From the Paddington Pole to Theresa May’s cabinet, both appear to be busily wielding an axe

Sarah

Somewhere in the City of Westminster, an amazing transformation has occurred. Not in Whitehall’s corridors of power, well-rehearsed though they have become in change over the past three weeks. But slightly to the north-west in Paddington, where the proposed £775m Paddington Pole, the ire-inspiring tower designed by Shard architect Renzo Piano, has suddenly become a cube, and 56 storeys shorter at that.

The redrawn designs for the Pole-that-is-not-a-Pole, unveiled last week, are remarkable not so much for their architecture, which is solid rather than show-stopping, or even for the vastly warmer welcome it is likely to receive from local residents than the previous, domineering scheme. What is in fact most startling about the refreshed scheme is the scale of change proposed by the developers to counter local concern over the scheme’s suitability, and the speed at which that change was executed. This is something that can serve as an example to others, whatever your opinion of the project.

Of course, this is not to suggest that architects and developers should redraw plans at every tumble of a nimby’s hat; far from it. But the lesson the now pole-axed design provides is that, sometimes, structures are just wrong. And it’s ok - better in fact - to say so, and move on.

While Renzo and co were busy lopping floors off their project, its new near neighbour, prime minister Theresa May, was busily wielding an axe of her own in a wide-ranging cull of departments and ministerial posts. For construction, one of the most divisive moves was the decision to scrap the Department of Energy and Climate Change (DECC), rolling its responsibilities into an enhanced business department.

The lesson the now pole-axed design provides is that, sometimes, structures are just wrong

The move has come under fire from several lobby groups, and given the Conservatives’ track record on green policy, there is undoubtedly foundation to their fears. But, for those looking for a governmental structure that can successfully embed sustainable policy into the fabric of the UK, the previous separation of green policy away from industry and business had come to look eccentric and plain wrong. And it should be ok to say so, without that being interpreted as diminishing the importance of sustainable energy and climate change to the UK’s economic and social future.

Whatever the reason behind May’s decision - the reduced focus on sustainability her critics accuse her of; or a rationalisation of responsibilities; or, simply, as the rumour mill has it, a lack of office space - the outcome is that green policy will no longer sit in a corner away from political responsibility for the industries that will be required to deliver it. And whether by accident or design, that offers a huge opportunity for a green approach to the economy to be embedded in government policy; and by extension, to the built environment that serves those industrial and business communities.

Having a dedicated department with climate change in its title sounded great, but the reality was that the work of the now-defunct DECC had become increasingly isolated from other aspects of government policy, and this undermined the implementation of initiatives it championed.

Feed-in tariffs, the Green Deal and display energy certificates are just a handful of those that spring to mind.

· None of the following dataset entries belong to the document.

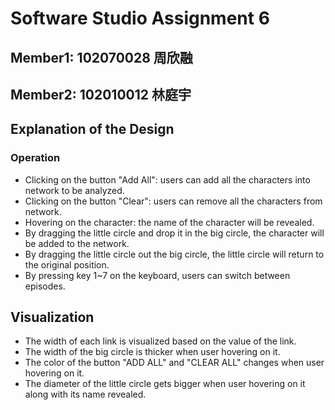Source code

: # Software Studio Assignment 6

## Member1: 102070028 周欣融
## Member2: 102010012 林庭宇

## Explanation of the Design

### Operation
+ Clicking on the button "Add All": users can add all the characters into network to be analyzed.
+ Clicking on the button "Clear": users can remove all the characters from network.
+ Hovering on the character: the name of the character will be revealed.
+ By dragging the little circle and drop it in the big circle, the character will be added to the network.
+ By dragging the little circle out the big circle, the little circle will return to the original position.
+ By pressing key 1~7 on the keyboard, users can switch between episodes.

## Visualization
+ The width of each link is visualized based on the value of the link.
+ The width of the big circle is thicker when user hovering on it.
+ The color of the button "ADD ALL" and "CLEAR ALL" changes when user hovering on it.
+ The diameter of the little circle gets bigger when user hovering on it along with its name revealed.
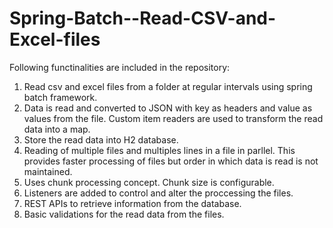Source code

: # Spring-Batch--Read-CSV-and-Excel-files
Following functinalities are included in the repository:
1. Read csv and excel files from a folder at regular intervals using spring batch framework. 
2. Data is read and converted to JSON with key as headers and value as values from the file. Custom item readers are used to transform the read data into a map.
3. Store the read data into H2 database.
4. Reading of multiple files and multiples lines in a file in parllel. This provides faster processing of files but order in which data is read is not maintained.
5. Uses chunk processing concept. Chunk size is configurable.
6. Listeners are added to control and alter the proccessing the files.
7. REST APIs to retrieve information from the database.
8. Basic validations for the read data from the files.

So whatever the reasons behind May’s decision, an opportunity now exists to ensure that those initiatives that are introduced to create a greener UK are given a fighting chance of success by integrating them with broader decisions on funding and market incentives.

And in the new business secretary Greg Clark, a long-standing sympathiser with environmental concerns, there is a political leader in place who will understand the importance of that opportunity.

From construction’s perspective, after the pain of some of the government’s stop-start green schemes, the reduced potential for mixed messages and backtracking on sustainability initiatives will be welcomed. This is particularly the case given wider economic uncertainty following the EU referendum and the fragile position of the contracting sector in particular following the last recession.

Our annual league tables, published this week, show that the average profit margin of the top 50 contractors has fallen from 1.16% last year to just 1.05%. Against that backdrop, the industry needs clear signals over where to place its bets. And if it can help make the case to the new business department that those bets should be in developing low energy technologies and processes, then the industry, and future generations of UK citizens, will both stand to win.